Дедушкин изо всех сил навалился на дверь своей внутренней кладовки, через чуть приоткрытую дверь которой проникал заполняющий весь череп Боженькин хохот. Он мысленно подтаскивал к этой двери все, до чего мог дотянуться: справочник по сопромату, энциклопедический словарь юного астронома, недавно прочитанную книжку про динозавров и даже непонятно как подвернувшийся под руку порнофильм «Воспитание баронессы». Он решил завалить Боженькину дверь вообще всем хламом, которым успел обогатить память свою за долгие годы занятий публицистикой, но то ли от натуги, а может от того, что воздух в купе уже до предела насытился токсичными веществами, а уровень кислорода на верхней полке, напротив, достиг критического минимума, провалился в похмельное небытие…

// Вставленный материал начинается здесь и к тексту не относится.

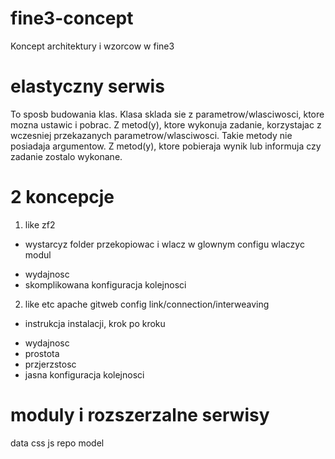 # fine3-concept

Koncept architektury i wzorcow w fine3

# elastyczny serwis

To sposb budowania klas. 
Klasa sklada sie z parametrow/wlasciwosci, ktore mozna ustawic i pobrac. 
Z metod(y), ktore wykonuja zadanie, korzystajac z wczesniej przekazanych parametrow/wlasciwosci.
Takie metody nie posiadaja argumentow.
Z metod(y), ktore pobieraja wynik lub informuja czy zadanie zostalo wykonane. 

# 2 koncepcje
1. like zf2
  + wystarcyz folder przekopiowac i wlacz w glownym configu wlaczyc modul
  - wydajnosc
  - skomplikowana konfiguracja kolejnosci
2. like etc apache gitweb config link/connection/interweaving
  - instrukcja instalacji, krok po kroku
  + wydajnosc
  + prostota 
  + przjerzstosc
  + jasna konfiguracja kolejnosci

# moduly i rozszerzalne serwisy

data
css
js
repo
model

Утром поезд прибыл в Женевск. Попутчики уже вышли, проводник, видимо, проветрил вагон и состав воздуха в купе пришел в норму. К Дедушкину вернулась некоторая ясность мысли, которая еще более усилилась в связи с тем, что на перроне его встречала Клавздюша: она предусмотрительно принесла минералочки.

– Счастье ты мое, — улыбался Макар Владимирович, обнимая супругу и с удовольствием отхлебывая из пластиковой бутылки. — А давай прямо сейчас сядем на эту вот пригородную электричку, да рванем куда-нибудь на природу. В ромашковых полях поваляемся, на облака полюбуемся, из какого-нибудь лесного ручейка водички попьем. А то у меня ощущение, как будто внутри черепа ручную гранату взорвали, да еще и из огнемета по стенкам прошлись. Ох уж этот Шлема, вечно-то закатит банкет на широкую ногу, а нам, похмельным, потом отдувайся…

– Что это тебя, Макарка, на идеализм потянуло? — игриво изумилась супруга. — Пятерки по Закону Божьему припомнил?

– Но-но… Никакого идеализма в наших стройных карлсонистских рядах. — Просто физиологические потребности в общении с природой нужно иногда удовлетворять непосредственным, так сказать, образом. Природа, Клава, есть объективная реальность, данная нам в ощущениях. За ощущениями сейчас с тобой поедем. Мы поедем, мы помчимся… — замурлыкал он песенку и, опираясь на Клавздюшу, поскольку все еще пошатывался после вчерашнего, двинулся в направлении пригородных касс.